Systemic Autoimmune Diseases Unit, Vall d'Hebron General Hospital, Universitat Autònoma de Barcelona, Barcelona, Spain.
Muscle Disease Unit, Laboratory of Muscle Stem Cells and Gene Regulation, National Institute of Arthritis and Musculoskeletal and Skin Diseases, National Institutes of Health, Bethesda, MD, USA; Department of Neurology, Johns Hopkins University School of Medicine, Baltimore, MD, USA.
Lancet Neurol. 2018 Sep;17(9):816-828. doi: 10.1016/S1474-4422(18)30254-0.
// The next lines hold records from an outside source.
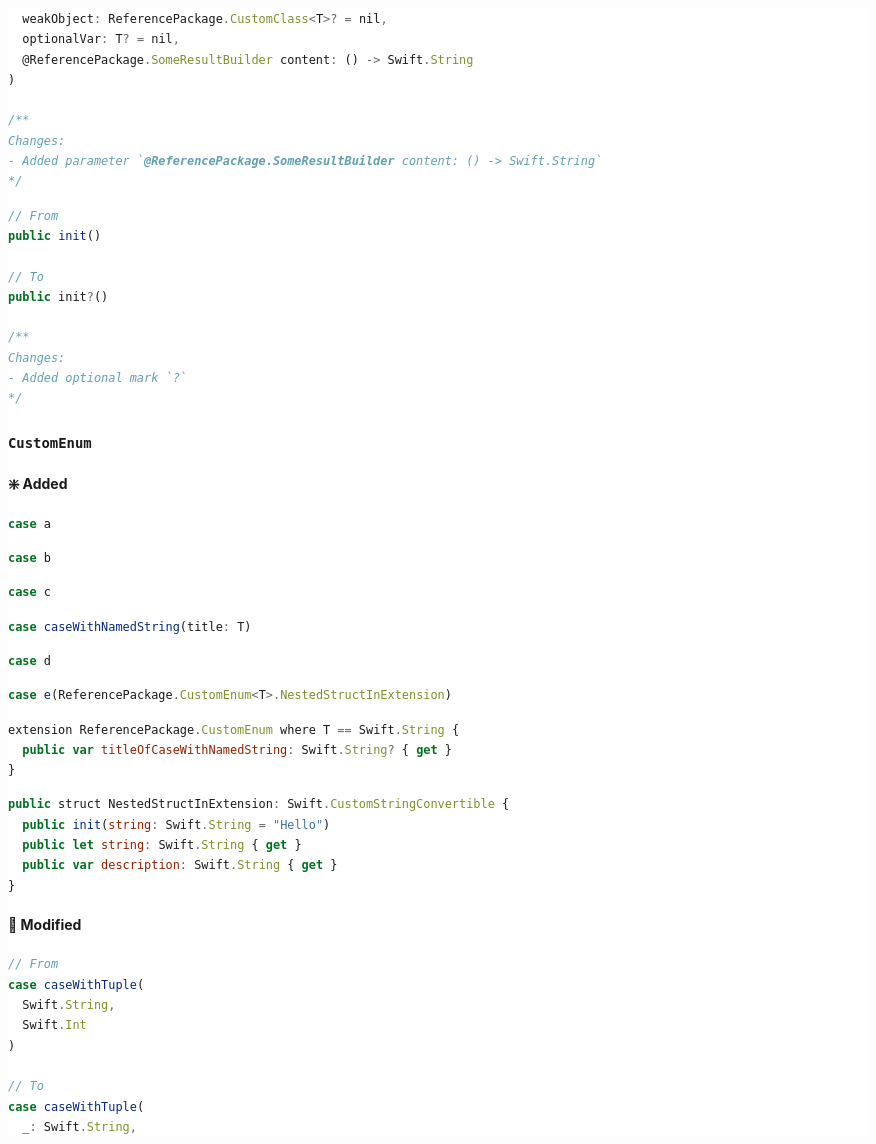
 ```javascript
  weakObject: ReferencePackage.CustomClass<T>? = nil,
  optionalVar: T? = nil,
  @ReferencePackage.SomeResultBuilder content: () -> Swift.String
)

/**
Changes:
- Added parameter `@ReferencePackage.SomeResultBuilder content: () -> Swift.String`
*/
```
```javascript
// From
public init()

// To
public init?()

/**
Changes:
- Added optional mark `?`
*/
```
### `CustomEnum`
#### ❇️ Added
```javascript
case a
```
```javascript
case b
```
```javascript
case c
```
```javascript
case caseWithNamedString(title: T)
```
```javascript
case d
```
```javascript
case e(ReferencePackage.CustomEnum<T>.NestedStructInExtension)
```
```javascript
extension ReferencePackage.CustomEnum where T == Swift.String {
  public var titleOfCaseWithNamedString: Swift.String? { get }
}
```
```javascript
public struct NestedStructInExtension: Swift.CustomStringConvertible {
  public init(string: Swift.String = "Hello")
  public let string: Swift.String { get }
  public var description: Swift.String { get }
}
```
#### 🔀 Modified
```javascript
// From
case caseWithTuple(
  Swift.String,
  Swift.Int
)

// To
case caseWithTuple(
  _: Swift.String,
```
Inflammatory myopathies, collectively known as myositis, are heterogeneous disorders characterised by muscle inflammation, and frequently accompanied by extramuscular manifestations that affect the skin, lung, and joints. Patients with inflammatory myopathies were previously classified as having dermatomyositis if characteristic rashes accompanied the muscle involvement, and as having polymyositis if no rashes were present. Five main types of inflammatory myopathies are now widely recognised: dermatomyositis, immune-mediated necrotising myopathy, sporadic inclusion-body myositis, overlap myositis (including antisynthetase syndrome), and polymyositis. The discovery of autoantibodies that are specifically associated with characteristic clinical phenotypes has been instrumental to the understanding of inflammatory myopathies. Treatment is still largely based on expert opinion, but several studies have shown effectiveness of different therapies in various subsets of inflammatory myopathies. These advances will undoubtedly improve the outcomes of patients with inflammatory myopathies.
炎性肌病,统称为肌炎,是一组异质性疾病,其特征为肌肉炎症,并常伴有肌肉外表现,影响皮肤、肺和关节。以前,如果肌肉受累伴有特征性皮疹,则将炎性肌病患者归类为皮肌炎,如果没有皮疹,则归类为多发性肌炎。现在广泛认识到五种主要类型的炎性肌病:皮肌炎、免疫介导的坏死性肌病、特发性包涵体肌炎、重叠性肌炎(包括抗合成酶综合征)和多发性肌炎。发现与特征性临床表型特异性相关的自身抗体对理解炎性肌病至关重要。治疗仍然主要基于专家意见,但多项研究表明,不同疗法对炎性肌病的不同亚组有效。这些进展无疑将改善炎性肌病患者的预后。